La figura del despido ineficaz y sus sanciones

Cuando un empleador vulnera estas disposiciones y procede a desvincular a una o más mujeres trabajadoras en estado de gestación, se activa la figura del despido ineficaz, amparada en el artículo 195.1 del Código del Trabajo. Si una mujer embarazada es separada de su cargo, puede acudir ante un juez laboral. Si la autoridad judicial declara la ineficacia del despido, el empleador está obligado a ordenar el reintegro inmediato de la trabajadora a su puesto, debiendo además cancelar las remuneraciones pendientes con un recargo del 10%.

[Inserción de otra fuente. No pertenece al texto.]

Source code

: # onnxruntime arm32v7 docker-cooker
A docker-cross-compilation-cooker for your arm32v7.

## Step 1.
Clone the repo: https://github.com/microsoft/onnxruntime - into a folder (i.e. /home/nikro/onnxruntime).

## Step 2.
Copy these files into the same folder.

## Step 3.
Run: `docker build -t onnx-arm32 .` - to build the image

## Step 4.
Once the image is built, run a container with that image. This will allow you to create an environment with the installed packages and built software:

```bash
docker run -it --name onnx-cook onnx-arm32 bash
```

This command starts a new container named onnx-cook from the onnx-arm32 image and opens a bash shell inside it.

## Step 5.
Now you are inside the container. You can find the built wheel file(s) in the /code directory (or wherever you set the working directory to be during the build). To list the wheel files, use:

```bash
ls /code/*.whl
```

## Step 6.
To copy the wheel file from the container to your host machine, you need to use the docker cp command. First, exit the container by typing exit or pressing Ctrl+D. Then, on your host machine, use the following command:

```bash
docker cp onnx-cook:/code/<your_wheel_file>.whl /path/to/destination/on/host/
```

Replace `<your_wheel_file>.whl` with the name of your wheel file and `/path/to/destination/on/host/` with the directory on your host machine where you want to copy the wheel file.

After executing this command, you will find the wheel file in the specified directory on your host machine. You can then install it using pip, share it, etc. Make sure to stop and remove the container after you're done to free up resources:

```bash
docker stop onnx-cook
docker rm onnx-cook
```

En caso de que la trabajadora decida, por el ambiente hostil generado, no reincorporarse a la empresa, la ley establece una fuerte sanción para el empleador. Según el artículo 195.3, la mujer tendrá derecho a recibir las indemnizaciones correspondientes por despido intempestivo (determinadas por su tiempo de servicio), sumado a una sanción adicional equivalente a doce meses de su remuneración. Esta estricta indemnización funciona como un mecanismo disuasorio para erradicar la discriminación laboral y dotar a las futuras madres de un respaldo económico sólido frente a la pérdida repentina de su fuente de ingresos.